■ INSTRUCTIONS FOR THE TASK: Tell how many lines of the data include the word "computer". Nothing but the number belongs in the answer.

■ EXTRACTED MATERIAL:

------------------------------------------------

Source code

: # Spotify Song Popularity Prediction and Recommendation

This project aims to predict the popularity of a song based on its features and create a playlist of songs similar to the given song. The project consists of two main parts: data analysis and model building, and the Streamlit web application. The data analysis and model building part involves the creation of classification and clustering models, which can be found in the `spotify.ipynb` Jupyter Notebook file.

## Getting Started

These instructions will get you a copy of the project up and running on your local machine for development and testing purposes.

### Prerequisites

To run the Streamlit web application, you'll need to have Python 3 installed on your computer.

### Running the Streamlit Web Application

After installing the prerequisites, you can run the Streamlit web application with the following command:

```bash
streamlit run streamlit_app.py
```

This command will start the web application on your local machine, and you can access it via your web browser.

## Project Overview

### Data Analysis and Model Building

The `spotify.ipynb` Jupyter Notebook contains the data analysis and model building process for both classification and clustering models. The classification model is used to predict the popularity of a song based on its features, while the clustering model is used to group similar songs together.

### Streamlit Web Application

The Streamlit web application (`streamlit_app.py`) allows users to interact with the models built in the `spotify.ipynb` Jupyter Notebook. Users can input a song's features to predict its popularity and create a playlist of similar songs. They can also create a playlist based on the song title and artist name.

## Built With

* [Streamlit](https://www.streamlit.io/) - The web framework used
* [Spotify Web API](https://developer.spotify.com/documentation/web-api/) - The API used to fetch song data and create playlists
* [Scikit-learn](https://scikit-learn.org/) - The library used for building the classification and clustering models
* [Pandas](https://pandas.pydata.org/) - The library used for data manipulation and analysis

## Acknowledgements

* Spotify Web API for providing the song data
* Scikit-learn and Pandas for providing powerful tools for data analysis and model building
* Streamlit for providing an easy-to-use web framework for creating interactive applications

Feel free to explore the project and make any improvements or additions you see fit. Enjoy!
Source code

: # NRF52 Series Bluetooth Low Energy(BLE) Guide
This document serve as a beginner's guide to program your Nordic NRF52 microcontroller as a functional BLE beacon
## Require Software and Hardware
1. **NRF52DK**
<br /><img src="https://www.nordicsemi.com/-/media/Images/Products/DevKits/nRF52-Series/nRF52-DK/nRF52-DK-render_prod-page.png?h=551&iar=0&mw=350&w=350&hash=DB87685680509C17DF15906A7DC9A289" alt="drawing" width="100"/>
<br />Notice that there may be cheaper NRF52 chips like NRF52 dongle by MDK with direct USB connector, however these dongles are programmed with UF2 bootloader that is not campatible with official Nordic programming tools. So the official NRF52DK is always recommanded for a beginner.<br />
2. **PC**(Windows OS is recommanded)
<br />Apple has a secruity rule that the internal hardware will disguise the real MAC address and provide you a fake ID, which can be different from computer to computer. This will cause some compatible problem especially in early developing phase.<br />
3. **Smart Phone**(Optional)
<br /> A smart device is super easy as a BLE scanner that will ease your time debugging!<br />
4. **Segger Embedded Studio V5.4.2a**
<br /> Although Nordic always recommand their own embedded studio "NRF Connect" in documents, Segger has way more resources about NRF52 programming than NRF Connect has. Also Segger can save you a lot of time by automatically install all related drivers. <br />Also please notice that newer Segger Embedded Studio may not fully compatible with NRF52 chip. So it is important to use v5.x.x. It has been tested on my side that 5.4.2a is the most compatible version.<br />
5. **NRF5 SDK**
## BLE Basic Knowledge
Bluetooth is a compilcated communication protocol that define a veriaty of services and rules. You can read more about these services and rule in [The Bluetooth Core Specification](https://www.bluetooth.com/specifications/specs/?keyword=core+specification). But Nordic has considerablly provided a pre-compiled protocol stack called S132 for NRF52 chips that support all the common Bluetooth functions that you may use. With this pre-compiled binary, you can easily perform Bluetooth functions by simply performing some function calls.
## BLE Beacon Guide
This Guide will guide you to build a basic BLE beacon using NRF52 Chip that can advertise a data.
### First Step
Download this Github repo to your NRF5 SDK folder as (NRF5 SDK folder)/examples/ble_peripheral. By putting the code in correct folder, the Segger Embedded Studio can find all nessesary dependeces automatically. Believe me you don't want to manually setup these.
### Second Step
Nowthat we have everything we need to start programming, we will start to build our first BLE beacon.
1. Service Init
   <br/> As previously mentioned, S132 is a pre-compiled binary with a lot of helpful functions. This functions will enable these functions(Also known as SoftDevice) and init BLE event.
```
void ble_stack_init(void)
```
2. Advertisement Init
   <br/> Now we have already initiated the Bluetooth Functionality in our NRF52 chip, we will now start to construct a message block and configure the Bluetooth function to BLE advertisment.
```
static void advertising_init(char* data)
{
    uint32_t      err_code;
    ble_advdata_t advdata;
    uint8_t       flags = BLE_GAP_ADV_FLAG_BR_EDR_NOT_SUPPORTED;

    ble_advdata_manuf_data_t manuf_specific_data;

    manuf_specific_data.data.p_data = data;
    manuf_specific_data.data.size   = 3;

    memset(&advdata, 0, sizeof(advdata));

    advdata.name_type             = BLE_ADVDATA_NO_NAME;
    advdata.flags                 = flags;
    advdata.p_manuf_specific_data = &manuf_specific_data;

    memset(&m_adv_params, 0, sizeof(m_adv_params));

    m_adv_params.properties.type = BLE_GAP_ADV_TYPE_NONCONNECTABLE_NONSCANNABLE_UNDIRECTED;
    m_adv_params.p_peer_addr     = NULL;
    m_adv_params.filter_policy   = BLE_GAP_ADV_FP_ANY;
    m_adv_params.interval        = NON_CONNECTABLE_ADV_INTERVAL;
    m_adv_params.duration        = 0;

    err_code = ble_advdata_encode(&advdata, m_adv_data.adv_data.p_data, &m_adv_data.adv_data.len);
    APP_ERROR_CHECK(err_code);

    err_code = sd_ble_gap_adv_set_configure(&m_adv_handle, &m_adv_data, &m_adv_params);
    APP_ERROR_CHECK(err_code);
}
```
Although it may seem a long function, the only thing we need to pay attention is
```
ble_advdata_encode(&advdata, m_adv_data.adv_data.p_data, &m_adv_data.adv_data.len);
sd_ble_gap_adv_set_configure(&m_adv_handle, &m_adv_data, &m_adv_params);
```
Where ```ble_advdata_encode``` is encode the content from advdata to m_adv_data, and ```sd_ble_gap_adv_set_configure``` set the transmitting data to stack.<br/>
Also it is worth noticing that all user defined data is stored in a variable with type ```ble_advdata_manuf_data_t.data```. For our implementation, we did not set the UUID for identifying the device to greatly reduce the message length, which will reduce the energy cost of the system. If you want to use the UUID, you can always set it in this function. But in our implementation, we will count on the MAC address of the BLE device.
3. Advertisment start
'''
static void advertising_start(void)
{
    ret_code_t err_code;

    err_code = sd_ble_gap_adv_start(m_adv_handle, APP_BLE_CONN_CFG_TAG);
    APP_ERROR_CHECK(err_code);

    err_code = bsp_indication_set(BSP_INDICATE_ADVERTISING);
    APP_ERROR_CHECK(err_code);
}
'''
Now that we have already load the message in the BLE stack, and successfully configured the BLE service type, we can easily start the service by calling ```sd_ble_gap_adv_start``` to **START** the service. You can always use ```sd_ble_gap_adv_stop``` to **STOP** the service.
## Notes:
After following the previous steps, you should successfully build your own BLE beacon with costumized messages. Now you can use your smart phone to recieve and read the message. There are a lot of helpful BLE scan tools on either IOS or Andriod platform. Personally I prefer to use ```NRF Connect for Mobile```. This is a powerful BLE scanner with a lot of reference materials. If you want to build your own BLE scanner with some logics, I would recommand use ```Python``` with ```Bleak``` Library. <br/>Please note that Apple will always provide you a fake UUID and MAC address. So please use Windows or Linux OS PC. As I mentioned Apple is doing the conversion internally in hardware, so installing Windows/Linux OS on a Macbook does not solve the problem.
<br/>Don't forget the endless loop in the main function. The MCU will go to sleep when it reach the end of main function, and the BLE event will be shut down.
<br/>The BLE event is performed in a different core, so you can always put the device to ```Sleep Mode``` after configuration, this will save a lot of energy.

------------------------------------------------

■ EXERCISE SOLUTION: 2